Zamperini ha rimarcato l’importanza di un dialogo costante con il territorio, sollecitando un incontro dedicato alle opere di mitigazione, coinvolgendo sindaci, stakeholder e comunità locali. “È fondamentale condividere in modo chiaro intenzioni e progettazioni e accompagnare il percorso nei suoi prossimi passaggi”, ha affermato.

Cronoprogramma e tutela del paesaggio

Il consigliere ha richiamato l’attenzione sul cronoprogramma: “Le infrastrutture sono indispensabili, ma vanno realizzate con intelligenza e coordinamento, evitando sovrapposizioni che possano generare criticità e aggravare il rischio di collasso viabilistico”.

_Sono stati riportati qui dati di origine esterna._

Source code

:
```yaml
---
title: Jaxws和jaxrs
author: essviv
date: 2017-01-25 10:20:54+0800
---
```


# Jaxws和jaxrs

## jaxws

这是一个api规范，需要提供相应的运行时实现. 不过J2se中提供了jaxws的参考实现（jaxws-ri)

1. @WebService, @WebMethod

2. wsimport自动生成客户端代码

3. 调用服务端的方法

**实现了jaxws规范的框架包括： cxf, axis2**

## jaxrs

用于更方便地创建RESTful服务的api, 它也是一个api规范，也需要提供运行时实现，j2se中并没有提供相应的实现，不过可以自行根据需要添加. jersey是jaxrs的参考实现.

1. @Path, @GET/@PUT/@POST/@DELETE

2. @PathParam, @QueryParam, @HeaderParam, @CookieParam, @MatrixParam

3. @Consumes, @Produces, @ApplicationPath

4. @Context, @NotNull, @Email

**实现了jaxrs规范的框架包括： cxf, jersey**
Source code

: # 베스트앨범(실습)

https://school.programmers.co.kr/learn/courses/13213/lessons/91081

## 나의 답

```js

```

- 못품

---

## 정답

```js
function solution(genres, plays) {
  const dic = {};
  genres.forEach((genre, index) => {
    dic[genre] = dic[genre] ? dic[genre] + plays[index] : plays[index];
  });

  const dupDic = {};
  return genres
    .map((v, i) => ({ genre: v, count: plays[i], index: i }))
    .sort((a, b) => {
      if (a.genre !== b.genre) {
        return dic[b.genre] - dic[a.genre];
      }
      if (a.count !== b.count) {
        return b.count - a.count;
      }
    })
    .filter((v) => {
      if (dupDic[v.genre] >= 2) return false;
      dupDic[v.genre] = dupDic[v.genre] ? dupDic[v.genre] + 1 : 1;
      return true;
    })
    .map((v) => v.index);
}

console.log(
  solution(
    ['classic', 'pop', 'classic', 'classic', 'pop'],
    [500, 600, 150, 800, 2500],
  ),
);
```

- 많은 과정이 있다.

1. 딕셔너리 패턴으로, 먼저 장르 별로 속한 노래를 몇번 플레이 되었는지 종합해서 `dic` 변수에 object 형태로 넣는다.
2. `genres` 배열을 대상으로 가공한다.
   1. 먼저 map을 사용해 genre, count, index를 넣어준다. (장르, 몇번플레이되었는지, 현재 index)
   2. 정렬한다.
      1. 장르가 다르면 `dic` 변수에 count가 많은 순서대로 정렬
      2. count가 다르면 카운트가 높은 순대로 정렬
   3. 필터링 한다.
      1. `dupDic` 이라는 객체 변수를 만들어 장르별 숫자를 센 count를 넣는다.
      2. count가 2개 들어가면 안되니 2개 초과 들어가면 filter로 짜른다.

Non solo viabilità, ma anche tutela del paesaggio. Zamperini ha sottolineato la necessità che il nuovo ponte sia realizzato rispettando un’area di grande valore storico e ambientale, che include la ciclovia dell’Adda e luoghi legati a Leonardo da Vinci. “Ogni intervento deve custodire e valorizzare il paesaggio, integrandosi con i progetti di turismo lento e con le strategie di promozione del territorio”, ha dichiarato.

Appello alla sinergia tra enti

Infine, Zamperini ha lanciato un appello per una forte sinergia tra gli enti: “Senza una visione condivisa, il rischio è quello di realizzare un’opera importante ma inefficace. Serve coordinamento tra istituzioni e una programmazione complessiva, affinché l’infrastruttura sia davvero funzionale allo sviluppo del territorio”.